TASK PROMPT:
If a line in the records below includes the word "https", count it, then give the total and nothing else.

PROVIDED RECORDS:
──────
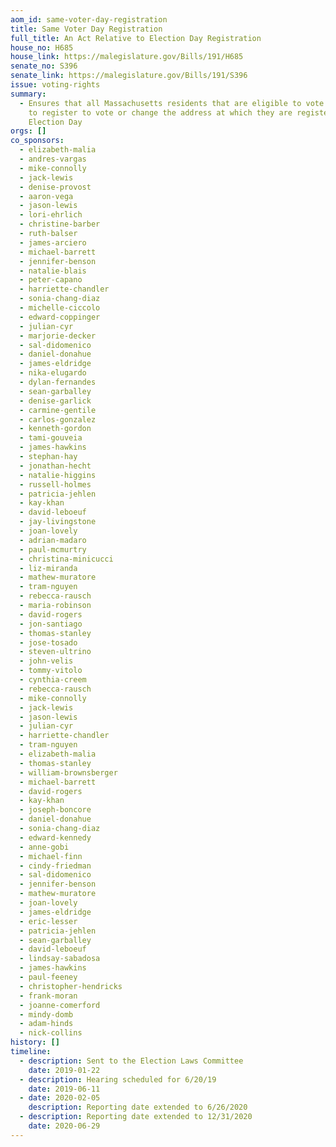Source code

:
 ```yaml
---
aom_id: same-voter-day-registration
title: Same Voter Day Registration
full_title: An Act Relative to Election Day Registration
house_no: H685
house_link: https://malegislature.gov/Bills/191/H685
senate_no: S396
senate_link: https://malegislature.gov/Bills/191/S396
issue: voting-rights
summary:
  - Ensures that all Massachusetts residents that are eligible to vote are able
    to register to vote or change the address at which they are registered on
    Election Day
orgs: []
co_sponsors:
  - elizabeth-malia
  - andres-vargas
  - mike-connolly
  - jack-lewis
  - denise-provost
  - aaron-vega
  - jason-lewis
  - lori-ehrlich
  - christine-barber
  - ruth-balser
  - james-arciero
  - michael-barrett
  - jennifer-benson
  - natalie-blais
  - peter-capano
  - harriette-chandler
  - sonia-chang-diaz
  - michelle-ciccolo
  - edward-coppinger
  - julian-cyr
  - marjorie-decker
  - sal-didomenico
  - daniel-donahue
  - james-eldridge
  - nika-elugardo
  - dylan-fernandes
  - sean-garballey
  - denise-garlick
  - carmine-gentile
  - carlos-gonzalez
  - kenneth-gordon
  - tami-gouveia
  - james-hawkins
  - stephan-hay
  - jonathan-hecht
  - natalie-higgins
  - russell-holmes
  - patricia-jehlen
  - kay-khan
  - david-leboeuf
  - jay-livingstone
  - joan-lovely
  - adrian-madaro
  - paul-mcmurtry
  - christina-minicucci
  - liz-miranda
  - mathew-muratore
  - tram-nguyen
  - rebecca-rausch
  - maria-robinson
  - david-rogers
  - jon-santiago
  - thomas-stanley
  - jose-tosado
  - steven-ultrino
  - john-velis
  - tommy-vitolo
  - cynthia-creem
  - rebecca-rausch
  - mike-connolly
  - jack-lewis
  - jason-lewis
  - julian-cyr
  - harriette-chandler
  - tram-nguyen
  - elizabeth-malia
  - thomas-stanley
  - william-brownsberger
  - michael-barrett
  - david-rogers
  - kay-khan
  - joseph-boncore
  - daniel-donahue
  - sonia-chang-diaz
  - edward-kennedy
  - anne-gobi
  - michael-finn
  - cindy-friedman
  - sal-didomenico
  - jennifer-benson
  - mathew-muratore
  - joan-lovely
  - james-eldridge
  - eric-lesser
  - patricia-jehlen
  - sean-garballey
  - david-leboeuf
  - lindsay-sabadosa
  - james-hawkins
  - paul-feeney
  - christopher-hendricks
  - frank-moran
  - joanne-comerford
  - mindy-domb
  - adam-hinds
  - nick-collins
history: []
timeline:
  - description: Sent to the Election Laws Committee
    date: 2019-01-22
  - description: Hearing scheduled for 6/20/19
    date: 2019-06-11
  - date: 2020-02-05
    description: Reporting date extended to 6/26/2020
  - description: Reporting date extended to 12/31/2020
    date: 2020-06-29
---
```

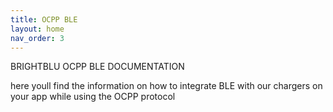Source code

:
 ```yaml
---
title: OCPP BLE
layout: home
nav_order: 3
---
```


BRIGHTBLU OCPP BLE DOCUMENTATION

here youll find the information on how to integrate BLE with our chargers on your app while using the OCPP protocol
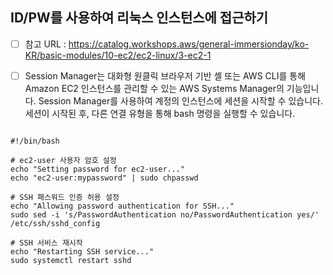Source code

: ## ID/PW를 사용하여 리눅스 인스턴스에 접근하기
- [ ] 참고 URL : https://catalog.workshops.aws/general-immersionday/ko-KR/basic-modules/10-ec2/ec2-linux/3-ec2-1
- [ ] Session Manager는 대화형 원클릭 브라우저 기반 셸 또는 AWS CLI를 통해 Amazon EC2 인스턴스를 관리할 수 있는 AWS Systems Manager의 기능입니다. Session Manager를 사용하여 계정의 인스턴스에 세션을 시작할 수 있습니다. 세션이 시작된 후, 다른 연결 유형을 통해 bash 명령을 실행할 수 있습니다.


```

#!/bin/bash

# ec2-user 사용자 암호 설정
echo "Setting password for ec2-user..."
echo "ec2-user:mypassword" | sudo chpasswd

# SSH 패스워드 인증 허용 설정
echo "Allowing password authentication for SSH..."
sudo sed -i 's/PasswordAuthentication no/PasswordAuthentication yes/' /etc/ssh/sshd_config

# SSH 서비스 재시작
echo "Restarting SSH service..."
sudo systemctl restart sshd


```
──────
EXERCISE RESPONSE:
3